Brief:
Using the listing that follows, return every line with the word "textwidth".
■ ■ ■ ■ ■
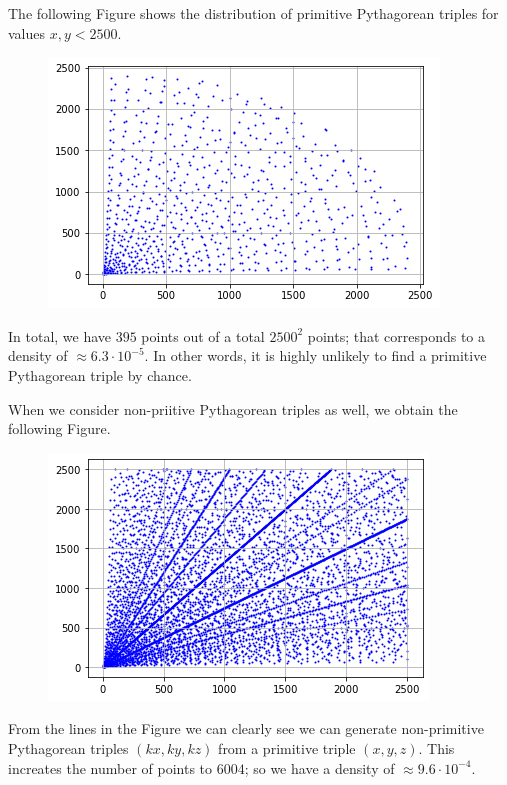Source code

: 
The following Figure shows the distribution of primitive Pythagorean triples for values $x, y < 2500$.

\begin{figure}[H]
    \centering
    \includegraphics[scale=0.75]{images/2023-03-28-triples_2.png}
\end{figure}

In total, we have $395$ points out of a total $2500^2$ points; that corresponds to a density of $\approx 6.3 \cdot 10^{-5}$. In other words, it is highly unlikely to find a primitive Pythagorean triple by chance.

When we consider non-priitive Pythagorean triples as well, we obtain the following Figure.

\begin{figure}[H]
    \centering
    \includegraphics[scale=0.75]{images/2023-03-28-triples_3.png}
\end{figure}

From the lines in the Figure we can clearly see we can generate non-primitive Pythagorean triples $(kx, ky, kz)$ from a primitive triple $(x,y,z)$. This increates the number of points to $6004$; so we have a density of $\approx 9.6 \cdot 10^{-4}$.

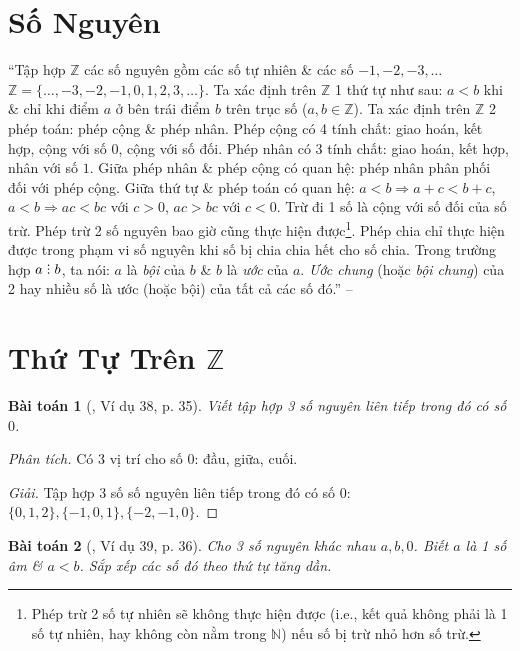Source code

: \documentclass{article}
\numberwithin{equation}{section}
\newtheorem{baitoan}{Bài toán}
\DeclareRobustCommand{\divby}{%
	\mathrel{\vbox{\baselineskip.65ex\lineskiplimit0pt\hbox{.}\hbox{.}\hbox{.}}}%
}
\begin{document}
\section*{Số Nguyên}
``Tập hợp $\mathbb{Z}$ các số nguyên gồm các số tự nhiên \& các số $-1,-2,-3,\ldots$ $\mathbb{Z} = \{\ldots,-3,-2,-1,0,1,2,3,\ldots\}$. Ta xác định trên $\mathbb{Z}$ 1 thứ tự như sau: $a < b$ khi \& chỉ khi điểm $a$ ở bên trái điểm $b$ trên trục số ($a,b\in\mathbb{Z}$). Ta xác định trên $\mathbb{Z}$ 2 phép toán: phép cộng \& phép nhân. Phép cộng có 4 tính chất: giao hoán, kết hợp, cộng với số $0$, cộng với số đối. Phép nhân có 3 tính chất: giao hoán, kết hợp, nhân với số $1$. Giữa phép nhân \& phép cộng có quan hệ: phép nhân phân phối đối với phép cộng. Giữa thứ tự \& phép toán có quan hệ: $a < b\Rightarrow a + c < b + c$, $a < b\Rightarrow ac < bc$ với $c > 0$, $ac > bc$ với $c < 0$. Trừ đi 1 số là cộng với số đối của số trừ. Phép trừ 2 số nguyên bao giờ cũng thực hiện được\footnote{Phép trừ 2 số tự nhiên sẽ không thực hiện được (i.e., kết quả không phải là 1 số tự nhiên, hay không còn nằm trong $\mathbb{N}$) nếu số bị trừ nhỏ hơn số trừ.}. Phép chia chỉ thực hiện được trong phạm vi số nguyên khi số bị chia chia hết cho số chia. Trong trường hợp $a\divby b$, ta nói: $a$ là \textit{bội} của $b$ \& $b$ là \textit{ước} của $a$. \textit{Ước chung} (hoặc \textit{bội chung}) của 2 hay nhiều số là ước (hoặc bội) của tất cả các số đó.'' -- \cite[Chap. II, p. 41]{Binh_Toan_6_tap_1}


\section{Thứ Tự Trên $\mathbb{Z}$}

\begin{baitoan}[\cite{Tuyen_Toan_6}, Ví dụ 38, p. 35]
	Viết tập hợp 3 số nguyên liên tiếp trong đó có số $0$.
\end{baitoan}
\noindent\textit{Phân tích.} Có 3 vị trí cho số $0$: đầu, giữa, cuối.

\begin{proof}[Giải]
	Tập hợp 3 số số nguyên liên tiếp trong đó có số $0$: $\{0,1,2\},\{-1,0,1\},\{-2,-1,0\}$.
\end{proof}

\begin{baitoan}[\cite{Tuyen_Toan_6}, Ví dụ 39, p. 36]
	Cho 3 số nguyên khác nhau $a,b,0$. Biết $a$ là 1 số âm \& $a < b$. Sắp xếp các số đó theo thứ tự tăng dần.
\end{baitoan}
\end{document}
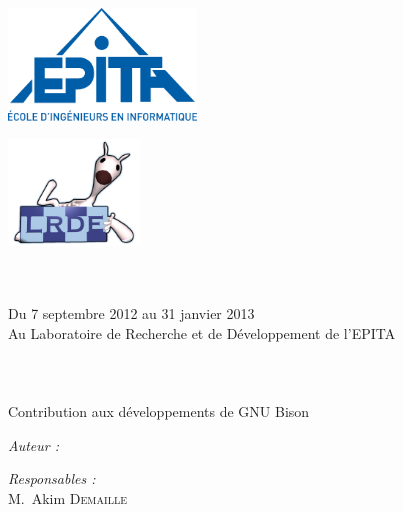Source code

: 
\begin{titlepage}

\begin{center}
\begin{minipage}[t]{0.48\textwidth}
  \begin{flushleft}
    \includegraphics [width=50mm]{images/logo-epita.png} \\[0.5cm]
    \begin{spacing}{1.5}
    \end{spacing}
  \end{flushleft}
\end{minipage}
\begin{minipage}[t]{0.48\textwidth}
  \begin{flushright}
    \includegraphics [width=35mm]{images/logo-lrde.png} \\[0.5cm]
  \end{flushright}
\end{minipage} \\[1.5cm]

\textsc{\Large \reportsubject}\\[0.5cm]
{\large Du 7 septembre 2012 au 31 janvier 2013}\\[0.1cm]
{\large Au Laboratoire de Recherche et de Développement de l'EPITA}\\[0.5cm]
\HRule \\[0.4cm]
{\huge \bfseries \reporttitle}\\[0.4cm]
\HRule \\[1.5cm]

{\large Contribution aux développements de GNU Bison}\\[1.0cm]

\begin{minipage}[t]{0.3\textwidth}
  \begin{flushleft} \large
    \emph{Auteur :}\\
    \reportauthor
  \end{flushleft}
\end{minipage}
\begin{minipage}[t]{0.6\textwidth}
  \begin{flushright} \large
    \emph{Responsables :} \\
    M.~Akim \textsc{Demaille} \\
  \end{flushright}
\end{minipage}


\end{center}
\end{titlepage}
■ ■ ■ ■ ■
Output of the exercise:
\begin{minipage}[t]{0.48\textwidth}
\begin{minipage}[t]{0.48\textwidth}
\begin{minipage}[t]{0.3\textwidth}
\begin{minipage}[t]{0.6\textwidth}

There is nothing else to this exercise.